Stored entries
BEGIN

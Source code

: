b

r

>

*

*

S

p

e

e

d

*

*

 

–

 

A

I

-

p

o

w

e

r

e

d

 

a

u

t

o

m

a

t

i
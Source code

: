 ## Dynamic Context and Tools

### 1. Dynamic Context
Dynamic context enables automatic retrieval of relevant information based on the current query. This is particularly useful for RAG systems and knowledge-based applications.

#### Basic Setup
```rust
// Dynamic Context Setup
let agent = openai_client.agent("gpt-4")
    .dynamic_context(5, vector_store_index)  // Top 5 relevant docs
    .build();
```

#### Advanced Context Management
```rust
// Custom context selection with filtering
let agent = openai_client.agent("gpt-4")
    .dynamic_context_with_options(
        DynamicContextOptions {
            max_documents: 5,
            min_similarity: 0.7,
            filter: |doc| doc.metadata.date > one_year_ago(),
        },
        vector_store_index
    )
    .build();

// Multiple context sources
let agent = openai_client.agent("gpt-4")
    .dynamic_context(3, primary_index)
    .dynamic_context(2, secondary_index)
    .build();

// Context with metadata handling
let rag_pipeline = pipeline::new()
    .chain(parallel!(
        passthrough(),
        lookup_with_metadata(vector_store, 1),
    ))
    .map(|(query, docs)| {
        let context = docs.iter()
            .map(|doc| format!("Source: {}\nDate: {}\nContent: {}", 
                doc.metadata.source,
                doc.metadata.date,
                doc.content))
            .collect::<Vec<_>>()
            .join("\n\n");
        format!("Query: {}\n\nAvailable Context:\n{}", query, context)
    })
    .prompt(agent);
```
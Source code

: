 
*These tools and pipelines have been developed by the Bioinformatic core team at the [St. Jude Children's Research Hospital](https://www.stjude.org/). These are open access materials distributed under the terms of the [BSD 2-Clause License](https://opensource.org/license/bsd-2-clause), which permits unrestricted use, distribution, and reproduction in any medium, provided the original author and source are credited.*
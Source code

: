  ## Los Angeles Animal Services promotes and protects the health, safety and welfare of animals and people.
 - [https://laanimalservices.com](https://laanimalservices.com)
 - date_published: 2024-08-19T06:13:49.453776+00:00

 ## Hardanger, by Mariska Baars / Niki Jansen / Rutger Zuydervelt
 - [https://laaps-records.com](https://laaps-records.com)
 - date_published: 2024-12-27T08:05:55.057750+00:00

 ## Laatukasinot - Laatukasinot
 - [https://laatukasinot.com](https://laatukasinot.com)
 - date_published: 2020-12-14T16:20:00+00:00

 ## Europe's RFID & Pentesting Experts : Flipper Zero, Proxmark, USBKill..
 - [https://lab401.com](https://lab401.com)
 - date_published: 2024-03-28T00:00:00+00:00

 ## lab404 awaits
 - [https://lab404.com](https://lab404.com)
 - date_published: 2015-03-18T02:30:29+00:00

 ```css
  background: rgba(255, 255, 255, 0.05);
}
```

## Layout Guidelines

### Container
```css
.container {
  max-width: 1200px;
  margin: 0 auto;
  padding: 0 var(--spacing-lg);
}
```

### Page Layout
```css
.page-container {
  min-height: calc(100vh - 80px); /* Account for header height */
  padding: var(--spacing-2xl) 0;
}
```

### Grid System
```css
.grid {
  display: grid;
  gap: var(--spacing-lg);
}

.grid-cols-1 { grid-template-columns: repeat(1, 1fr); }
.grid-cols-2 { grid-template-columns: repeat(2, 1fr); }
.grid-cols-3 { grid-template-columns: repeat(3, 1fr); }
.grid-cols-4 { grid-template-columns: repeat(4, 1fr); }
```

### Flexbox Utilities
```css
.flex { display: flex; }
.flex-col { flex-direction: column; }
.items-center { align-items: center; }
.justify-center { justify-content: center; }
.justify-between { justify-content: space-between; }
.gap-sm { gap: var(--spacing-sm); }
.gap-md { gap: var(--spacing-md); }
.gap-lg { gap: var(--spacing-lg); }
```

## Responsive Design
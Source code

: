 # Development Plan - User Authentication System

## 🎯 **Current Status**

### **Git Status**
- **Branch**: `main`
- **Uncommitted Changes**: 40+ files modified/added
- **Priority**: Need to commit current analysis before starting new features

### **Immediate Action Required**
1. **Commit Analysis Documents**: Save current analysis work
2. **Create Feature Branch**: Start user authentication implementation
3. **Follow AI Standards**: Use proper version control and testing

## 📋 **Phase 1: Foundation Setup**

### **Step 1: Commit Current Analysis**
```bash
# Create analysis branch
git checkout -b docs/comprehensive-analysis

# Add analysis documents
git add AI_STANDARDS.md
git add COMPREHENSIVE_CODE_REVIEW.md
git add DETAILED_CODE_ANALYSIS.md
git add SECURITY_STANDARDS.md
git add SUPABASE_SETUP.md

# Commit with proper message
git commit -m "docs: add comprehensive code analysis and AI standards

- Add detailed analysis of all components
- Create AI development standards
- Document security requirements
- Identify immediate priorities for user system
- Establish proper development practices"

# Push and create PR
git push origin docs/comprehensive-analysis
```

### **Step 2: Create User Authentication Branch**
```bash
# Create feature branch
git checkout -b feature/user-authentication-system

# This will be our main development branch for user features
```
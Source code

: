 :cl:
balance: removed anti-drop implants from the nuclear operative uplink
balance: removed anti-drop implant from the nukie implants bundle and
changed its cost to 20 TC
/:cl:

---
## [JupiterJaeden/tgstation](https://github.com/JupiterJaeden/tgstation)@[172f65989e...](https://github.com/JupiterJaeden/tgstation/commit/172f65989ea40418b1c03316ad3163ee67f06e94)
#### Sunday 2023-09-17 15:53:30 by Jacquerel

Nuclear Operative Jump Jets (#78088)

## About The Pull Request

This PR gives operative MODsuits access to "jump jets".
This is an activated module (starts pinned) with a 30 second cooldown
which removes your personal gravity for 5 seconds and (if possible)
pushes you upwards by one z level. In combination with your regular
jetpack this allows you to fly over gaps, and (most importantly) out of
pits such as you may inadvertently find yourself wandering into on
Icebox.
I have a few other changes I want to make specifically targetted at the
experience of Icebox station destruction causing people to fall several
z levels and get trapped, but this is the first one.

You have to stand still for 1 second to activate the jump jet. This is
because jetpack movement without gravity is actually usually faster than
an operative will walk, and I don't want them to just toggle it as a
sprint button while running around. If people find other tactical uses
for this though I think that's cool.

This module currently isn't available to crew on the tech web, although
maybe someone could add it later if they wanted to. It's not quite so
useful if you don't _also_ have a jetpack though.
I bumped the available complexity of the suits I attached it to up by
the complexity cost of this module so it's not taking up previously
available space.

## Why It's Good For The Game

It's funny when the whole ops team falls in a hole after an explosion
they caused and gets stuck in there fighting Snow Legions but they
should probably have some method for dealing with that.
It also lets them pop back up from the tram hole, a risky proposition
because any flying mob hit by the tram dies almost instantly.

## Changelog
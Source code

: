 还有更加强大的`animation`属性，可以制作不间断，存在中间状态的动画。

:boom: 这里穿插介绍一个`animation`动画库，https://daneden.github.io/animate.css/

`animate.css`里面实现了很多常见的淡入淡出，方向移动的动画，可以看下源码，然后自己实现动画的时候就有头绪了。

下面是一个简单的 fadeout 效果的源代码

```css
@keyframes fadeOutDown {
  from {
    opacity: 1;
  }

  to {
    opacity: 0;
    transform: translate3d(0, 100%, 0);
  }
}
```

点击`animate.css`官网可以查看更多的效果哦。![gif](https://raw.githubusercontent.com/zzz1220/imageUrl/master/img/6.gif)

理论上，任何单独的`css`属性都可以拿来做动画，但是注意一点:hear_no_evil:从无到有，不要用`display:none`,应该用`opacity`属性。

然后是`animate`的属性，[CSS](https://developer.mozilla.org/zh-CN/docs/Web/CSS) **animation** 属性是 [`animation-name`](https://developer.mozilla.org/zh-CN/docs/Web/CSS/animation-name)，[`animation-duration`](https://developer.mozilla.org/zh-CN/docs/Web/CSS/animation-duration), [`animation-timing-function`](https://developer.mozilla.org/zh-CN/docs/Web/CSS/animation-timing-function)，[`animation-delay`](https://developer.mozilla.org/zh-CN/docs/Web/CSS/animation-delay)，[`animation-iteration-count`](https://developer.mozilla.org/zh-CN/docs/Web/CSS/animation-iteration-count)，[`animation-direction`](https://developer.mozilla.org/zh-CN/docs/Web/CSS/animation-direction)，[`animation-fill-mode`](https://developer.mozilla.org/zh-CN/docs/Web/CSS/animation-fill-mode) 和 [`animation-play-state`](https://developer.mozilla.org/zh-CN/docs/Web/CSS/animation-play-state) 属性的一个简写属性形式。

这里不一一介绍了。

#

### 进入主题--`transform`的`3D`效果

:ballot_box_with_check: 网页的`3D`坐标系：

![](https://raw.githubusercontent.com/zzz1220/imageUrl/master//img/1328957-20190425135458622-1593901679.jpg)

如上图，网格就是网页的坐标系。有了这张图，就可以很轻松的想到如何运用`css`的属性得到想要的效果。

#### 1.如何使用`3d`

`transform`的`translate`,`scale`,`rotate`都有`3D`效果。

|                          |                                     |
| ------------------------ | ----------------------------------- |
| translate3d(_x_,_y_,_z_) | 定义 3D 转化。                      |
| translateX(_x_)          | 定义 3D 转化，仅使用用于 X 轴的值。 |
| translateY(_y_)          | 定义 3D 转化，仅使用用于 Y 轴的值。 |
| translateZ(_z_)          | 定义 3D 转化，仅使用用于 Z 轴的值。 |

END

Among the records above, a stretch begins at the line containing "for this though I think that's cool." and ends at the line containing "## Why It's Good For The Game". Restate that stretch word for word, and nothing else.

Answer to the problem ->
for this though I think that's cool.

This module currently isn't available to crew on the tech web, although
maybe someone could add it later if they wanted to. It's not quite so
useful if you don't _also_ have a jetpack though.
I bumped the available complexity of the suits I attached it to up by
the complexity cost of this module so it's not taking up previously
available space.

## Why It's Good For The Game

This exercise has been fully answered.